The history of the Inner Line provides some rare insights into present frictions between hills and valley, an antagonism which is, as James C. Scott notes in his influential “The Art of Not Being Governed: An Anarchic History of Upland Southeast Asia”, a pattern throughout the South East Asia massif, a huge land mass beginning from Northeast India and running through the entire mountain regions of South East Asia and extending up to the south and south west regions of China, what he calls Zomia, a term coined by Dutch scholar Willem van Schendel in 2002 to refer to this region.
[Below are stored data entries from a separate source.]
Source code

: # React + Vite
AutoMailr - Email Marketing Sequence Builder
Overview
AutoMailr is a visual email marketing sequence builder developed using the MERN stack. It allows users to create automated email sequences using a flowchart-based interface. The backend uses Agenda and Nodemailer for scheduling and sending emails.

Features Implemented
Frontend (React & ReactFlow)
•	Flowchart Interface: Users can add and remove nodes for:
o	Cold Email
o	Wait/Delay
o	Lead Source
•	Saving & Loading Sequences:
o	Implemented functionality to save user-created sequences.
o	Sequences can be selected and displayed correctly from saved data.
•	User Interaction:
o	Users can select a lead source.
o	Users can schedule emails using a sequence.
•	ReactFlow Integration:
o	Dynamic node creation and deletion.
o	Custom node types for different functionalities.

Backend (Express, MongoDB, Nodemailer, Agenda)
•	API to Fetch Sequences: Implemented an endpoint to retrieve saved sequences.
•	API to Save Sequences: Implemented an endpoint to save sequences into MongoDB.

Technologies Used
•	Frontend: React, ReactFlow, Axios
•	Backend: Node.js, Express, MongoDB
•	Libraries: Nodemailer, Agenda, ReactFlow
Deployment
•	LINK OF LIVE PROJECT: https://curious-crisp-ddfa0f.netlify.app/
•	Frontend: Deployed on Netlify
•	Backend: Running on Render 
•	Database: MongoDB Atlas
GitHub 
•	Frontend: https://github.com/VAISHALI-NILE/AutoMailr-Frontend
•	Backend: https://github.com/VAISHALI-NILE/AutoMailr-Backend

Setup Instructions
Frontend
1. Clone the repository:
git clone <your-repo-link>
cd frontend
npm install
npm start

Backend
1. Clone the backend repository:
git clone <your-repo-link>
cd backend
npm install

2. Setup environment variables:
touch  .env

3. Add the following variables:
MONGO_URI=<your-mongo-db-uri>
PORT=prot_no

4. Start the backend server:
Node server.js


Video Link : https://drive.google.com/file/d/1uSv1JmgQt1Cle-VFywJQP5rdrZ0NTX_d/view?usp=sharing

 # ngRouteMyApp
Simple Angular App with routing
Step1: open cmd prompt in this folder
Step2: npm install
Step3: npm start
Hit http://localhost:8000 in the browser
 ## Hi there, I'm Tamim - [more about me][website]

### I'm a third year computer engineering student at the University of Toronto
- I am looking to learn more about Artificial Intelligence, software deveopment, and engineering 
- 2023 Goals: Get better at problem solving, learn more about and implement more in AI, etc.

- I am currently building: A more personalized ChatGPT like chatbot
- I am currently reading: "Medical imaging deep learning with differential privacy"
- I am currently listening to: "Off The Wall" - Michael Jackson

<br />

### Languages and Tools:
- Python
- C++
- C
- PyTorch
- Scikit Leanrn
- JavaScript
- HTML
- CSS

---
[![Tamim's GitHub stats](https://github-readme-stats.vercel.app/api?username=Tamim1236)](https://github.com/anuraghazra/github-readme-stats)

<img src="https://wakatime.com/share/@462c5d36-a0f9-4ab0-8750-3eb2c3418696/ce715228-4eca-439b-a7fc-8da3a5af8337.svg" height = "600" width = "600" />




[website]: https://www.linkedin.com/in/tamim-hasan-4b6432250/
In a nutshell, unequal development was pre-destined by geography in these little theatres of hill-valley conflict. Because of the fertile river basins and easier communication, the valleys are where agricultural surpluses become a reality, and thereby the seeds of State formations germinate. The State after all, as Frederick Engels tells us in “The Origin of Family Private Property and State” (a classic which is now available for free download on the internet), can be interpreted as a bureaucratic mechanism to manage this surplus. This surplus was rare, if at all, in the Zomian hills, where subsistent agriculture, hunting and food gathering remained primarily the mode of economy. That is, till the advent of modern times, in the case of Northeast, when under the dispensation of the modern Indian State, a service economy (in particular of government services) came to be dominant – a blessing in many ways, for it has somewhat levelled out much of the existing inequalities in society determined by geography.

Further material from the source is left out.